* [Task prompt]: Here are the records. Write out exactly the lines between the one holding "Strangler 应用程序基于一种藤蔓植物的类推假设，这种植物可以将它缠绕的树勒死。这里的设想是，您使用一种 Web" and the one holding "或 API 的整体式应用程序：**这是第一个要求。Strangler", inclusive.

* [Material for the task]:
++++++++++
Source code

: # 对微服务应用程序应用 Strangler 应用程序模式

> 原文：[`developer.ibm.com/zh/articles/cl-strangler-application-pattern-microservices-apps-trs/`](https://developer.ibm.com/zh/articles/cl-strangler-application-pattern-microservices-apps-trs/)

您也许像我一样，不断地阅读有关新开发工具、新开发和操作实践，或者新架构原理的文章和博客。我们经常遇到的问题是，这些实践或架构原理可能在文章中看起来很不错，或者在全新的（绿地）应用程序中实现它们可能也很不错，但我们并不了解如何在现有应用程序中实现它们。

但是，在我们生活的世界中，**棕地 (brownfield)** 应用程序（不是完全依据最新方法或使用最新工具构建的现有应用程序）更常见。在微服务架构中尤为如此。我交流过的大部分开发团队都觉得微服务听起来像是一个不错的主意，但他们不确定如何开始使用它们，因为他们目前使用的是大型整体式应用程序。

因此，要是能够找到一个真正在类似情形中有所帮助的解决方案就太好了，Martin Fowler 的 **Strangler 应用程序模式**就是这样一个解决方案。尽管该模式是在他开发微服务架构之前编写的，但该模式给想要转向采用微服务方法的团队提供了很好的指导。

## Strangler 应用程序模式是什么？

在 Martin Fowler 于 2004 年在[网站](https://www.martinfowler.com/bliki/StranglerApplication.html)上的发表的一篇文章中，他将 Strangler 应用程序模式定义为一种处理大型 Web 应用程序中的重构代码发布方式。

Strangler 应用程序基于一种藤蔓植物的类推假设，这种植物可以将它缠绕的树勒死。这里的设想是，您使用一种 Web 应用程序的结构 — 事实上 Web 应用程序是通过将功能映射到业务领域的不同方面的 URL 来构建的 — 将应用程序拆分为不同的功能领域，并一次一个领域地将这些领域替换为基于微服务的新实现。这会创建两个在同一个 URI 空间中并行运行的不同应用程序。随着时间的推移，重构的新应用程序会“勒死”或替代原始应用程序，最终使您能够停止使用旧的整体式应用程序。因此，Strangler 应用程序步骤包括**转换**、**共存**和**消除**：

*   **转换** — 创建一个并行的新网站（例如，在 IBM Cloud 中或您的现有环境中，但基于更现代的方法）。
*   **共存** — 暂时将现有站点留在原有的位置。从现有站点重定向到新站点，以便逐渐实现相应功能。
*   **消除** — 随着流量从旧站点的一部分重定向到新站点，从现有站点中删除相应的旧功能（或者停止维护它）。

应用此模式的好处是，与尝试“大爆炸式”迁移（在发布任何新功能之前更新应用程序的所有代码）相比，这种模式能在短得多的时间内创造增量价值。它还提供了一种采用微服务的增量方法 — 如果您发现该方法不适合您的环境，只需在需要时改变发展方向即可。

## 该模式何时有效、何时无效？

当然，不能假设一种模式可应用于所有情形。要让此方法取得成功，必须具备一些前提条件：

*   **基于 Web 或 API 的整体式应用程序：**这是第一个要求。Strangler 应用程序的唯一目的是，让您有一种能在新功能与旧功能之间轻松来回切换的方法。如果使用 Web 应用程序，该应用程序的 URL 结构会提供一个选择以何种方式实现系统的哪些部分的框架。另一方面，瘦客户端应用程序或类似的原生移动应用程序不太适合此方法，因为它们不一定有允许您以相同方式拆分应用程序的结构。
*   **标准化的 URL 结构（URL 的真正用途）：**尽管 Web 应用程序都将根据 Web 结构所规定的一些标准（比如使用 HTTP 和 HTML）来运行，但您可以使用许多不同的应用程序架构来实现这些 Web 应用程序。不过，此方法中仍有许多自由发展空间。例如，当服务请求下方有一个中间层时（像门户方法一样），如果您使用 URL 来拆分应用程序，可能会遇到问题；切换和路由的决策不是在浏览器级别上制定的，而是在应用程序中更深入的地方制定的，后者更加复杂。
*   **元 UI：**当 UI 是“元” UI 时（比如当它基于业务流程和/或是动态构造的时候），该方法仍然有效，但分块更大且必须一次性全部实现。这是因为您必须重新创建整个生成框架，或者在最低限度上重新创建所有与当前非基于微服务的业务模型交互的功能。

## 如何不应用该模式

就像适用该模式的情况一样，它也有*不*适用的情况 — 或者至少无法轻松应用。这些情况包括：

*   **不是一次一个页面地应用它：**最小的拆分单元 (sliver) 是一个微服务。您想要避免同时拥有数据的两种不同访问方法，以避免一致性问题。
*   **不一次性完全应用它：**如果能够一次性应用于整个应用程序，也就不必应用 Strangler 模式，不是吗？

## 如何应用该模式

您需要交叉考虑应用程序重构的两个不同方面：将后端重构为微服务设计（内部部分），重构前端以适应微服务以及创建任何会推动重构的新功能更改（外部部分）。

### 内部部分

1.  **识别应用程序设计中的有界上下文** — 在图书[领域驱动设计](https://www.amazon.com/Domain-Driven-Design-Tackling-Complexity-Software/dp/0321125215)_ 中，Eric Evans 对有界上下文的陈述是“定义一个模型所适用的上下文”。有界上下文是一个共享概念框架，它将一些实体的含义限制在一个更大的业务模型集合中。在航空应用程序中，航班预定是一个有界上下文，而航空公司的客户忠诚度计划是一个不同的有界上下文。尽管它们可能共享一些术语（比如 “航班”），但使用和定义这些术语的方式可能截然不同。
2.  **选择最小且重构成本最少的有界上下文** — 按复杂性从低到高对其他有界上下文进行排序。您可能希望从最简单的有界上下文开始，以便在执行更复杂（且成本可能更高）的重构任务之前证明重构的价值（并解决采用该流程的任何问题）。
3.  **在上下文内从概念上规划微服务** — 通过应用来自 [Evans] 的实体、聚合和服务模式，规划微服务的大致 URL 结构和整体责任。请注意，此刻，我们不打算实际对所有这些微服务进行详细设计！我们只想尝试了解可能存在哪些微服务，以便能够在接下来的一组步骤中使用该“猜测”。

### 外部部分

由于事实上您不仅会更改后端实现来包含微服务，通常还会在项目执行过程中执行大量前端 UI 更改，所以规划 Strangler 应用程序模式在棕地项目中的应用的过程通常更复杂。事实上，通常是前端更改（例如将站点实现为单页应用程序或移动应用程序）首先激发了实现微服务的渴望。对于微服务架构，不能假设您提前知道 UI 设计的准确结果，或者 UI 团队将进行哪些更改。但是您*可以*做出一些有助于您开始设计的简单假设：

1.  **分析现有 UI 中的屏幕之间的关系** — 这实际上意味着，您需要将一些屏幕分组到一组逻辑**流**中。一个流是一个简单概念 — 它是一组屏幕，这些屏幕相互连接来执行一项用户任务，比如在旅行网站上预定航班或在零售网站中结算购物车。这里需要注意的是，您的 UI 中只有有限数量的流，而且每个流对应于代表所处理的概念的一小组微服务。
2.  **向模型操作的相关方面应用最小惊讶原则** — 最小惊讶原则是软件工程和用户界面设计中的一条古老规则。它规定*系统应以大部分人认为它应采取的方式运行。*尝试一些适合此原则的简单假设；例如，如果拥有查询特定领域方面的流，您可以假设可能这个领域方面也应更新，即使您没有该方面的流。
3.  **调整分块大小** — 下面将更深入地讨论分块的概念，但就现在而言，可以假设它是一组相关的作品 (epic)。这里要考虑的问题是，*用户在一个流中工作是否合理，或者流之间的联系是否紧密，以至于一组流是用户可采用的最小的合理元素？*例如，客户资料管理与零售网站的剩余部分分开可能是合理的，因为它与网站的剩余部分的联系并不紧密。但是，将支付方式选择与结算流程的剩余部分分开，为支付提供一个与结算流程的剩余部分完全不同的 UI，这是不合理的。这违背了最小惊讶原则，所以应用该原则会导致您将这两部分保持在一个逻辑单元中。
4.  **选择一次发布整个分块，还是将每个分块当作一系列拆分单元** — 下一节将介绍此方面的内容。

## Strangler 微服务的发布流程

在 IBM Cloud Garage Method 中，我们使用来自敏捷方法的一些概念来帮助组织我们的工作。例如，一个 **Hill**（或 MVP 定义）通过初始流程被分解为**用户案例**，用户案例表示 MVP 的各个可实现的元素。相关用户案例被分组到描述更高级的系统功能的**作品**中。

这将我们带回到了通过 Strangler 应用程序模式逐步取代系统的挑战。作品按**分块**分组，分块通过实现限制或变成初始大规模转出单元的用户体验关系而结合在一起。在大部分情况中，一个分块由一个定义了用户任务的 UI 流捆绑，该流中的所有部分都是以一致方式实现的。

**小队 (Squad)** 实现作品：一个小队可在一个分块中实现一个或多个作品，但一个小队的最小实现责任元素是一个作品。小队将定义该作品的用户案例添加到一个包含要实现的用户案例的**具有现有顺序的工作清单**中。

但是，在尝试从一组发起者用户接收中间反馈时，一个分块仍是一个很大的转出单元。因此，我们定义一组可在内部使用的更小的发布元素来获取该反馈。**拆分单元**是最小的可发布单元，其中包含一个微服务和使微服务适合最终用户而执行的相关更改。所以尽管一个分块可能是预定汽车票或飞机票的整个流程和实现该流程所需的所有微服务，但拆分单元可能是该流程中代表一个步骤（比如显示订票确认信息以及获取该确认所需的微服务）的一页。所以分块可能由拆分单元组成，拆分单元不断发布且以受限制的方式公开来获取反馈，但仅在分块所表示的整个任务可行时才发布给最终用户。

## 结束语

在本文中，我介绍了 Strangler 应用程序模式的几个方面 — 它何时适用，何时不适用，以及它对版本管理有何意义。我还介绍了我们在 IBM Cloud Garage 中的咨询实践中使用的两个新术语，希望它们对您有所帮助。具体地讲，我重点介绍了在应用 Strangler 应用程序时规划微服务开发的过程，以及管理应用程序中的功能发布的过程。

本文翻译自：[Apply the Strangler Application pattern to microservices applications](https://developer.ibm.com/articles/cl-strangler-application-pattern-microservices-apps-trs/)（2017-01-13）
++++++++++
* [Answer space]:
Strangler 应用程序基于一种藤蔓植物的类推假设，这种植物可以将它缠绕的树勒死。这里的设想是，您使用一种 Web 应用程序的结构 — 事实上 Web 应用程序是通过将功能映射到业务领域的不同方面的 URL 来构建的 — 将应用程序拆分为不同的功能领域，并一次一个领域地将这些领域替换为基于微服务的新实现。这会创建两个在同一个 URI 空间中并行运行的不同应用程序。随着时间的推移，重构的新应用程序会“勒死”或替代原始应用程序，最终使您能够停止使用旧的整体式应用程序。因此，Strangler 应用程序步骤包括**转换**、**共存**和**消除**：

*   **转换** — 创建一个并行的新网站（例如，在 IBM Cloud 中或您的现有环境中，但基于更现代的方法）。
*   **共存** — 暂时将现有站点留在原有的位置。从现有站点重定向到新站点，以便逐渐实现相应功能。
*   **消除** — 随着流量从旧站点的一部分重定向到新站点，从现有站点中删除相应的旧功能（或者停止维护它）。

应用此模式的好处是，与尝试“大爆炸式”迁移（在发布任何新功能之前更新应用程序的所有代码）相比，这种模式能在短得多的时间内创造增量价值。它还提供了一种采用微服务的增量方法 — 如果您发现该方法不适合您的环境，只需在需要时改变发展方向即可。

## 该模式何时有效、何时无效？

当然，不能假设一种模式可应用于所有情形。要让此方法取得成功，必须具备一些前提条件：

*   **基于 Web 或 API 的整体式应用程序：**这是第一个要求。Strangler 应用程序的唯一目的是，让您有一种能在新功能与旧功能之间轻松来回切换的方法。如果使用 Web 应用程序，该应用程序的 URL 结构会提供一个选择以何种方式实现系统的哪些部分的框架。另一方面，瘦客户端应用程序或类似的原生移动应用程序不太适合此方法，因为它们不一定有允许您以相同方式拆分应用程序的结构。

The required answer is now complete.